¹Department of Biochemistry, Genetics, and Pharmacology, Odense University Hospital and Human Microarray Centre (HUMAC), University of Southern Denmark, DK-5000 Odense, Denmark
²Department of Endocrinology, Odense University Hospital, DK-5000 Odense, Denmark
³Medical Prognosis Institute Aps, DK-2979 Hørsholm, Denmark
⁴Institute of Public Health, University of Southern Denmark, DK-5000 Odense, Denmark

Correspondence: vibe.skov{at}ouh.regionsyddanmark.dk

Objective:Insulin resistance in skeletal muscle is a major risk factor for the development of type 2 diabetes in women with polycystic ovary syndrome (PCOS). In patients with type 2 diabetes, insulin resistance in skeletal muscle is associated with abnormalities in insulin signaling, fatty acid metabolism, and mitochondrial oxidative phosphorylation (OXPHOS).
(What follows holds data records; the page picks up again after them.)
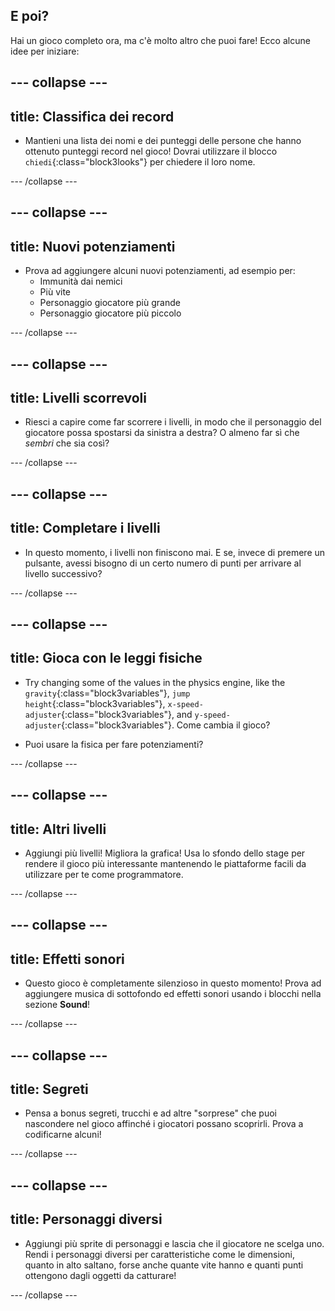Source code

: ## E poi?

Hai un gioco completo ora, ma c'è molto altro che puoi fare! Ecco alcune idee per iniziare:

## \--- collapse \---

## title: Classifica dei record

+ Mantieni una lista dei nomi e dei punteggi delle persone che hanno ottenuto punteggi record nel gioco! Dovrai utilizzare il blocco `chiedi`{:class="block3looks"} per chiedere il loro nome.

\--- /collapse \---

## \--- collapse \---

## title: Nuovi potenziamenti

+ Prova ad aggiungere alcuni nuovi potenziamenti, ad esempio per: 
  + Immunità dai nemici
  + Più vite
  + Personaggio giocatore più grande
  + Personaggio giocatore più piccolo

\--- /collapse \---

## \--- collapse \---

## title: Livelli scorrevoli

+ Riesci a capire come far scorrere i livelli, in modo che il personaggio del giocatore possa spostarsi da sinistra a destra? O almeno far sì che *sembri* che sia così?

\--- /collapse \---

## \--- collapse \---

## title: Completare i livelli

+ In questo momento, i livelli non finiscono mai. E se, invece di premere un pulsante, avessi bisogno di un certo numero di punti per arrivare al livello successivo?

\--- /collapse \---

## \--- collapse \---

## title: Gioca con le leggi fisiche

+ Try changing some of the values in the physics engine, like the `gravity`{:class="block3variables"}, `jump height`{:class="block3variables"}, `x-speed-adjuster`{:class="block3variables"}, and `y-speed-adjuster`{:class="block3variables"}. Come cambia il gioco?

+ Puoi usare la fisica per fare potenziamenti?

\--- /collapse \---

## \--- collapse \---

## title: Altri livelli

+ Aggiungi più livelli! Migliora la grafica! Usa lo sfondo dello stage per rendere il gioco più interessante mantenendo le piattaforme facili da utilizzare per te come programmatore.

\--- /collapse \---

## \--- collapse \---

## title: Effetti sonori

+ Questo gioco è completamente silenzioso in questo momento! Prova ad aggiungere musica di sottofondo ed effetti sonori usando i blocchi nella sezione **Sound**!

\--- /collapse \---

## \--- collapse \---

## title: Segreti

+ Pensa a bonus segreti, trucchi e ad altre "sorprese" che puoi nascondere nel gioco affinché i giocatori possano scoprirli. Prova a codificarne alcuni!

\--- /collapse \---

## \--- collapse \---

## title: Personaggi diversi

+ Aggiungi più sprite di personaggi e lascia che il giocatore ne scelga uno. Rendi i personaggi diversi per caratteristiche come le dimensioni, quanto in alto saltano, forse anche quante vite hanno e quanti punti ottengono dagli oggetti da catturare! 

\--- /collapse \---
In PCOS patients, the molecular mechanisms of insulin resistance are, however, less well characterized.

Research Design and Methods:To identify biological pathways of importance for the pathogenesis of insulin resistance in PCOS, we compared gene expression in skeletal muscle of metabolically characterized PCOS patients (n=16) and healthy control subjects (n=13) using two different approaches for global pathway analysis; Gene Set Enrichment Analysis (GSEA 1.0) and Gene Map Annotator and Pathway Profiler (GenMAPP 2.0).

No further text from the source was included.